Genomic regions 3a, 6b and 7b were also considered important for the chilling requirement trait. Among the candidate genes present in these regions, we found other chromatin-related factors, such as ppa001213m, the peach ortholog of CURLY LEAF (CLF), a component of the PRC2 complex involved in the trimethylation of histone H3 at lysine 27 [54]. As already proposed in previous works, PRC2 complexes could contribute to bud dormancy release in Prunus species [55, 56], and more specifically to H3K27 trimethylation observed in DAM6 concomitantly with gene down-regulation [30]. The genes ppa004975m and ppa024294m codify for other putative histone methyltransferases containing the SET-domain, with similarity to Arabidopsis SDG40 and ATXR4 respectively. In region 7b, ppa001803m codes for a putative SWI2/SNF2 chromatin-remodelling ATPase similar to DDM1, which makes the heterochromatin bound to histone H1 accessible to DNA methyltransferases [57].

Further histone acetyltransferases and deacetylases are localized in regions 3a, 6b and 7b. Among them, ppa009583m and ppa009356m show similarity to HDT3 gene, coding for a histone deacetylase that modulates the ABA response [58]. Other putative elements of ABA signalling, ABA biosynthesis and stress response pathways in peach are ppa004252m, ppa002515m, ppa022266m, ppa026273m, ppa015643m, ppa002248m and ppa012239m.

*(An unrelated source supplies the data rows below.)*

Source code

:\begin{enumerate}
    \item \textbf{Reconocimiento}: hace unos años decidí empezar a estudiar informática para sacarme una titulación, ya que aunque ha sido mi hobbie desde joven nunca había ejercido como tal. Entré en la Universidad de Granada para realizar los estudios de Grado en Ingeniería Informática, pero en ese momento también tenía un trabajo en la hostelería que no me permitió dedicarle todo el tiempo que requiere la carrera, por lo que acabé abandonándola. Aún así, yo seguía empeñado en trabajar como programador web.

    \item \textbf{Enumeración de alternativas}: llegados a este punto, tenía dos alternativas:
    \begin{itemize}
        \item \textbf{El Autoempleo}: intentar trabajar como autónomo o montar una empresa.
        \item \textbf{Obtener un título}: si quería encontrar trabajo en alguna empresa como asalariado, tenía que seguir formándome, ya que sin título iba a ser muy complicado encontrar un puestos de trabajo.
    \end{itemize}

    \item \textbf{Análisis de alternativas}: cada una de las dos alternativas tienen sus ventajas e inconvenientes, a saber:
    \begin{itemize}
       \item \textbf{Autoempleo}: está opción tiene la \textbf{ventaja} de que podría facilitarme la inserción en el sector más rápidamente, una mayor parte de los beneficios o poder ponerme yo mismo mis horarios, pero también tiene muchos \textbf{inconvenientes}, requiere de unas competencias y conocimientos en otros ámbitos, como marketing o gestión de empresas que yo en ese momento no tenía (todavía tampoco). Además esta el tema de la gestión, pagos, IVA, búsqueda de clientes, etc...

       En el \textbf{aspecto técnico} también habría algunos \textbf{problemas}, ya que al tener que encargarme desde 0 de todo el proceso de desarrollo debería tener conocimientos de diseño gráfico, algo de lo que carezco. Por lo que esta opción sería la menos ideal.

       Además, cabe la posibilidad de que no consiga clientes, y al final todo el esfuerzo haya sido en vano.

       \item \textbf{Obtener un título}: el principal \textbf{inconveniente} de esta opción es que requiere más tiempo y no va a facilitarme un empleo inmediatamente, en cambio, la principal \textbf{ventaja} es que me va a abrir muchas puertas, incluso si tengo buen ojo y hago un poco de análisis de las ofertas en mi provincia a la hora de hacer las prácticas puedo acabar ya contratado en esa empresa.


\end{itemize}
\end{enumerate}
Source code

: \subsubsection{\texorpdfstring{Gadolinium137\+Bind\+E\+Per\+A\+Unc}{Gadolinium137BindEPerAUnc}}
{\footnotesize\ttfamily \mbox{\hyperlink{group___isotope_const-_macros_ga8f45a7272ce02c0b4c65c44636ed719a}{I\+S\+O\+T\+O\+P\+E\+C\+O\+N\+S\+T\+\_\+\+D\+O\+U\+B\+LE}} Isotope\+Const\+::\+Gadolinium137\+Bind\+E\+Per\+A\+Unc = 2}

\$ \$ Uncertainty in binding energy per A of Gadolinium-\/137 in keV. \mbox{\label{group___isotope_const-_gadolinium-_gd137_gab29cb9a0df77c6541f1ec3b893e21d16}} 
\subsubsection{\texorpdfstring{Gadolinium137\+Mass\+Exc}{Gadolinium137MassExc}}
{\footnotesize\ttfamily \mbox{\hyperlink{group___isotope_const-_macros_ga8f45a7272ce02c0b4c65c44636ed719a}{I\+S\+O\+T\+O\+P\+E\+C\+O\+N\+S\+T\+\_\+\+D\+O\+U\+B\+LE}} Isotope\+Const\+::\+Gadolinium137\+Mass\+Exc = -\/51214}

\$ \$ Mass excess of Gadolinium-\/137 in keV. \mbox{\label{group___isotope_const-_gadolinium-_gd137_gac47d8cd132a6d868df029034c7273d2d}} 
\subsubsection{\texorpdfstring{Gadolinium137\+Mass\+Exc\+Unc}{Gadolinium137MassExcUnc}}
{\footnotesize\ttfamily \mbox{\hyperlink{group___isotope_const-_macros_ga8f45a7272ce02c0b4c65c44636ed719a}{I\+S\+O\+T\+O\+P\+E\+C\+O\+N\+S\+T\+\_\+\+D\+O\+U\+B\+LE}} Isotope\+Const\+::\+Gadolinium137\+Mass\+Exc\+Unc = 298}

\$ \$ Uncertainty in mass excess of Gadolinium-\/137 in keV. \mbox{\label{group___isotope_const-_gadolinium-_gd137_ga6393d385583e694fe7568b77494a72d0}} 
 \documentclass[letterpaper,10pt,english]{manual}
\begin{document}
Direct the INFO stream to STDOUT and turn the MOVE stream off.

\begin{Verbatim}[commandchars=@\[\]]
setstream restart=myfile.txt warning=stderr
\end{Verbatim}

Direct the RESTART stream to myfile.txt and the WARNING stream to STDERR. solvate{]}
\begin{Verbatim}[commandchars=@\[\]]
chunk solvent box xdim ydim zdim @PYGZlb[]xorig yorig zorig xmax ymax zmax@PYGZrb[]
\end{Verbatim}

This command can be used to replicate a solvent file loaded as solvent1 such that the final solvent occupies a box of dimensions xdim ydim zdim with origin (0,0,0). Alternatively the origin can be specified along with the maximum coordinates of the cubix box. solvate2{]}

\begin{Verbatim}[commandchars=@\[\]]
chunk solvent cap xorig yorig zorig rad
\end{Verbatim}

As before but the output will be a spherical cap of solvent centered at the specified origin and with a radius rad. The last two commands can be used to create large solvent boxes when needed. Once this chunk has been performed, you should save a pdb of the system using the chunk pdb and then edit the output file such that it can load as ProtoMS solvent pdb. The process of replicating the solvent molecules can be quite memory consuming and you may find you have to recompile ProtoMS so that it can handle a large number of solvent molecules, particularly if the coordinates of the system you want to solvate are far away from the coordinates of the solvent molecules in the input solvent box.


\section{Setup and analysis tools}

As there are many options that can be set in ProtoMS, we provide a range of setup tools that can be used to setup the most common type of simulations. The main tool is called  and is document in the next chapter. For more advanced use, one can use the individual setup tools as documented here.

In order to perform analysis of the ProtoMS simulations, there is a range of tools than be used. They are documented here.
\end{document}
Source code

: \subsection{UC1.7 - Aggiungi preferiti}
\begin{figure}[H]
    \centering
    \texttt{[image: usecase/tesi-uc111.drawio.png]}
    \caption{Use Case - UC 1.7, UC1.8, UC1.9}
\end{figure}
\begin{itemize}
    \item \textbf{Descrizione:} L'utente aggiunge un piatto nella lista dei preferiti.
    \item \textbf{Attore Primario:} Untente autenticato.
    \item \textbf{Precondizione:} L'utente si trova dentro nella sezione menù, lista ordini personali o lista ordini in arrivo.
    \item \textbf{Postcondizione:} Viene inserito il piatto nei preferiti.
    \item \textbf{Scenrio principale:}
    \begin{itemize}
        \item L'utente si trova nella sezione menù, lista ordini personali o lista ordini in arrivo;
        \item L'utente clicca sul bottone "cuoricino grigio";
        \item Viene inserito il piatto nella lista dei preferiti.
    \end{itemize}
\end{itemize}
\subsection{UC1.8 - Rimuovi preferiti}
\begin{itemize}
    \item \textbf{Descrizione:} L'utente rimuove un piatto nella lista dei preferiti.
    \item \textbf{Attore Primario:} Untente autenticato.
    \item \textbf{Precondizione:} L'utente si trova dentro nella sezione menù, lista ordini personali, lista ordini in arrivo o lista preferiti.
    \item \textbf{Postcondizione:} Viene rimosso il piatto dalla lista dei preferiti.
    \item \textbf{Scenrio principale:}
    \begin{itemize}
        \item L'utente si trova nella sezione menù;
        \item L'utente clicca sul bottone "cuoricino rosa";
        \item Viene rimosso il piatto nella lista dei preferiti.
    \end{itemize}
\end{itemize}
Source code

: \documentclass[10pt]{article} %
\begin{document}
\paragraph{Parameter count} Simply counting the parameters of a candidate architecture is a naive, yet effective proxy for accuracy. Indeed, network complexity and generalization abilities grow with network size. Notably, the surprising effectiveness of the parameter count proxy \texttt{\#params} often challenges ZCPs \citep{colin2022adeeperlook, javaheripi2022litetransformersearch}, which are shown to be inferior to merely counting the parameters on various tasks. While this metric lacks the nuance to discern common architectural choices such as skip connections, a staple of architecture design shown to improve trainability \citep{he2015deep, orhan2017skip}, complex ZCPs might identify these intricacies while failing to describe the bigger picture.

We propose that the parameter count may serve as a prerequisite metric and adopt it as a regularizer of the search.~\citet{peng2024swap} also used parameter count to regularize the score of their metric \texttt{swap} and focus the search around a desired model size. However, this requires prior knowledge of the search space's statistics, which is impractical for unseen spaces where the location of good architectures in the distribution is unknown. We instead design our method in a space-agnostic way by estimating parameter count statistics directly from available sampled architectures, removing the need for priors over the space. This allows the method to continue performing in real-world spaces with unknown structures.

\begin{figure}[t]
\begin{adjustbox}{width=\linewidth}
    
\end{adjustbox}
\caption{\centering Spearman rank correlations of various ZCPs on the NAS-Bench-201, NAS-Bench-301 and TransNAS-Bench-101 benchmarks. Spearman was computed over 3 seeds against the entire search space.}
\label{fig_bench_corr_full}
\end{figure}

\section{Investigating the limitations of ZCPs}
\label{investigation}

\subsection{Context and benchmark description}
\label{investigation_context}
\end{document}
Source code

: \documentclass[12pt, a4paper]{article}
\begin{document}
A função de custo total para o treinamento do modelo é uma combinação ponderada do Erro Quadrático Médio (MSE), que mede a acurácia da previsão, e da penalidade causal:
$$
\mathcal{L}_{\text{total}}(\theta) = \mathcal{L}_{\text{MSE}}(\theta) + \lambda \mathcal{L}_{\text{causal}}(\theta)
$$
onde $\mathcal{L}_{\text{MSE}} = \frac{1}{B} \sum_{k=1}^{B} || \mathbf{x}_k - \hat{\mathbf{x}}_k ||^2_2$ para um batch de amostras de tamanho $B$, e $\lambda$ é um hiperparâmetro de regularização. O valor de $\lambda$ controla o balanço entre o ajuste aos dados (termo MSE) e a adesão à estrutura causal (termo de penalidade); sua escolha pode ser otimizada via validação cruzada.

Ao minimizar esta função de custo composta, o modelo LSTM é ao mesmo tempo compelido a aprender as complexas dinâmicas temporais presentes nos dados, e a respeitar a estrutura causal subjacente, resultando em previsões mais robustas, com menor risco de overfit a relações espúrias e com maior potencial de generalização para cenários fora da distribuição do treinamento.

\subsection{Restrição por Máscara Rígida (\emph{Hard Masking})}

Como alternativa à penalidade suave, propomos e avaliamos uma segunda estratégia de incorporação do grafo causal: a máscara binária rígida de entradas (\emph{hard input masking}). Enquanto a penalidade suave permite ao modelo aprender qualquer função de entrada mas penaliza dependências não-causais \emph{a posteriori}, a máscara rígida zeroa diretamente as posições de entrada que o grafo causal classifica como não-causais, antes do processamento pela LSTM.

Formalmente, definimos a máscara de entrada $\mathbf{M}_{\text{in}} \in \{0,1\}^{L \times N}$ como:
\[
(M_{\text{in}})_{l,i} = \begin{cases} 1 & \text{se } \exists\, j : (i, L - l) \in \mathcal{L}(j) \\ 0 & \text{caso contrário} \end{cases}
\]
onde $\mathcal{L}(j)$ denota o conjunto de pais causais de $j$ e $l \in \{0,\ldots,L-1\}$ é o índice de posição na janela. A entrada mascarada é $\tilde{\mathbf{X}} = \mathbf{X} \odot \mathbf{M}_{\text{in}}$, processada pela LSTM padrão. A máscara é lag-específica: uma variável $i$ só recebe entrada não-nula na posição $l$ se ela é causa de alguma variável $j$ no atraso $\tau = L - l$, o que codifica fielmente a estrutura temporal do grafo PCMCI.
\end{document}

Candidate genes for heat requirement

In contrast to the well-established genetic component of chilling requirements and the close relationship between flowering time and chilling requirements described so far, the genetic control of heat requirements in Prunus species has been a matter of discussion in the bud dormancy field. Couvillon & Erez [59] considered the variations in heat requirement to be due to excessive chilling and found no genetic differences in heat requirements among cultivars. However, the negative correlation found previously between chilling and heat requirements has been argued to suggest the existence of a potential contribution of genetic factors to the heat requirement trait [23, 60]. We have observed a similar negative correlation of PEnEc and PEnB with chilling requirement variables in this work; however HREc and HRB traits were not related significantly to chilling requirements with the exception of a positive correlation found between HREc and CRW/CRU/CRD in AA location (Table 2).

We found 13 significant QTLs for HREc, HRB, PEnEc and PEnB, located in nine different genomic regions (Table 4, Figure 3). Seven QTLs overlapped with chilling requirement QTLs in regions 1b, 3a, 6b and 7b. No coincidences with previous reports were observed, with the exception of QTLs in the genomic region 1b [23].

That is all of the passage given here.